What do the cosets of $\mathbb{R} / \mathbb{Q}$ look like?
$\newcommand{\R}{\Bbb R}\newcommand{\Q}{\Bbb Q}$ Looking at the group of real numbers under addition $(\R, +)$ it contains the (normal) subgroup of rational numbers $(\Q, +)$. I am wondering how to describe the cosets of $\R / \Q$.
I know from looking at the cardinality of the sets that because $\R$ is uncountable and $\Q$ is countable that $\R / \Q$ is uncountable. I am also thinking of $\R / \Q$ containing a "representative" of each irrational number. I am also aware that $\Q$ is dense in $\R$, so that each member of $\R$ is the limit of a sequence of numbers in $\Q$.
Both $\R$ and $\Q$ are ordered. But is there a natural order on $\R / \Q$? What else can we determine about $\R / \Q$?
Background: I am investigating functions satisfying $f(a + b) = f(a)f(b)$ for all $a,b\in\R$.

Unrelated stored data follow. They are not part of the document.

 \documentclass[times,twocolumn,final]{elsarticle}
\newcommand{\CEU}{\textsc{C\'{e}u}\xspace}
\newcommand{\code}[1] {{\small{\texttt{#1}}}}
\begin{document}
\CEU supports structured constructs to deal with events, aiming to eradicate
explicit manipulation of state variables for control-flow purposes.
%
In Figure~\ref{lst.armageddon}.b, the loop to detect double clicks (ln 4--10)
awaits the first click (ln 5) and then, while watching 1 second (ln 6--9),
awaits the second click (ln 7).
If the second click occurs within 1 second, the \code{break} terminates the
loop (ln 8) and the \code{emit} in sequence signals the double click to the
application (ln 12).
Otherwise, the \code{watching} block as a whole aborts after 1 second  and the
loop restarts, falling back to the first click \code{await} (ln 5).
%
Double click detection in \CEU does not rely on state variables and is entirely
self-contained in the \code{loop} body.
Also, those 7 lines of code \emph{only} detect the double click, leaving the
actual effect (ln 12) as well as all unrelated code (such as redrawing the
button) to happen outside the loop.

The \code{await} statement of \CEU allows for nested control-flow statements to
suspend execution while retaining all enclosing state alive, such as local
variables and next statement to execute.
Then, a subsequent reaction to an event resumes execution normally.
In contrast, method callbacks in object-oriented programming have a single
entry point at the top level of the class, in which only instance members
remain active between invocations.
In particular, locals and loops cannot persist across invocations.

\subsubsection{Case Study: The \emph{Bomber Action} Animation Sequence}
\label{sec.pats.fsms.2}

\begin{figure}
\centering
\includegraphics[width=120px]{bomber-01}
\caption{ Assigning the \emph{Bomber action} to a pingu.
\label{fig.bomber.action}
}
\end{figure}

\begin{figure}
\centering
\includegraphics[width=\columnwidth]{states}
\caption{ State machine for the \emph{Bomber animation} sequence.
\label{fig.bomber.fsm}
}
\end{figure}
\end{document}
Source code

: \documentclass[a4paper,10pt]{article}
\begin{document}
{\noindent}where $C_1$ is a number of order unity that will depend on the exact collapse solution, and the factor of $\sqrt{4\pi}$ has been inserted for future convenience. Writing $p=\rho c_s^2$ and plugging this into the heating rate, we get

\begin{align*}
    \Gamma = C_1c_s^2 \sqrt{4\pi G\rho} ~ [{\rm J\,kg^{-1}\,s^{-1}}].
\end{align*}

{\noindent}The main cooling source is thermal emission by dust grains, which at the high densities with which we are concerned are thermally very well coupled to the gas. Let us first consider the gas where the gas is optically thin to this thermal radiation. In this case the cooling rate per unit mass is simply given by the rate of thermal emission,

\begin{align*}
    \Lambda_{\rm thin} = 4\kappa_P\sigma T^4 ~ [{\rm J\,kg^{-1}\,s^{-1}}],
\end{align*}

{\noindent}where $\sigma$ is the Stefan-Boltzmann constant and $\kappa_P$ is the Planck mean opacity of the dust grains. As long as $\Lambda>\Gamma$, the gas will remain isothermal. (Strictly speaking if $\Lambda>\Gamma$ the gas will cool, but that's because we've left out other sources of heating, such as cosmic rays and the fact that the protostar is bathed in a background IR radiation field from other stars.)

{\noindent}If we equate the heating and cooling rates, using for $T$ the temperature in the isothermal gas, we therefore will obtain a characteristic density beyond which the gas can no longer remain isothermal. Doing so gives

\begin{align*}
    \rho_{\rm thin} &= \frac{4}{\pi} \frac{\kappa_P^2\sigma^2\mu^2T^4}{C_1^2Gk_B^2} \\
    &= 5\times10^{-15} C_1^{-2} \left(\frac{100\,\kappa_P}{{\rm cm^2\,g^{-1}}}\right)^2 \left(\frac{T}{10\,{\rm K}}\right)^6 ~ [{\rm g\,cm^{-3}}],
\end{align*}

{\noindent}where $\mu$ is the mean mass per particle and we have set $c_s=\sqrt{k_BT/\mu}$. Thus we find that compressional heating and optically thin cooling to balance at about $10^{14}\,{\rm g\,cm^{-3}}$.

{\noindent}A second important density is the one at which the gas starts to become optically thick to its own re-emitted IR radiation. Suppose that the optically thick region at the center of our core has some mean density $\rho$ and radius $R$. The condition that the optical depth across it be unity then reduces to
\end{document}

If $f$ is required to be continuous then $f(x) = \exp(A x)$
but if $f$ is not required to be continuous then I think I can define $f(x) = \exp(A_t x)$ where $x$ in $\Q$ where $t$ in some coset $\R / \Q$ and $t \Q = {t + q \text{ where } q\in \Q}$ and $A_t$ is different for each coset. This makes for quite an interesting function!!
Solution 1:
Suppose $V$ is a set of coset representatives, i.e. a set containing one member of each coset. We may assume $V \subset [0,1]$. Then $V$ is what is called a Vitali set. One interesting thing about it is that $V$ is non-measurable. See http://en.wikipedia.org/wiki/Vitali_set
Solution 2:
By definition, $r\equiv s$ in the quotient iff $r-s\in \mathbb{Q}$. Said another way, given any real number $r$, the coset $\{r+q\mid q\in \mathbb{Q}\}$ is an element in the quotient.
This seems rather difficult to describe in terms of coset representatives! No obvious candidate for sensible coset representatives jumps to mind for me, because no matter what you pick, you can always strip one (or finitely many) decimal places away to get another rep. For example $\pi\equiv 0.14159...\equiv0.04159\equiv 0.00159... $ etc.
Solution 3:
There is no natural ordering on $\mathbb{R/Q}$. Of course if you choose a set of representatives then you have a natural ordering inherited from $\mathbb R$, however it is easy to see that this order would be very dependent on the choice of the representatives.
In fact this answer on MathOverflow explains why in some models without the axiom of choice $\mathbb{R/Q}$ cannot be linearly ordered at all.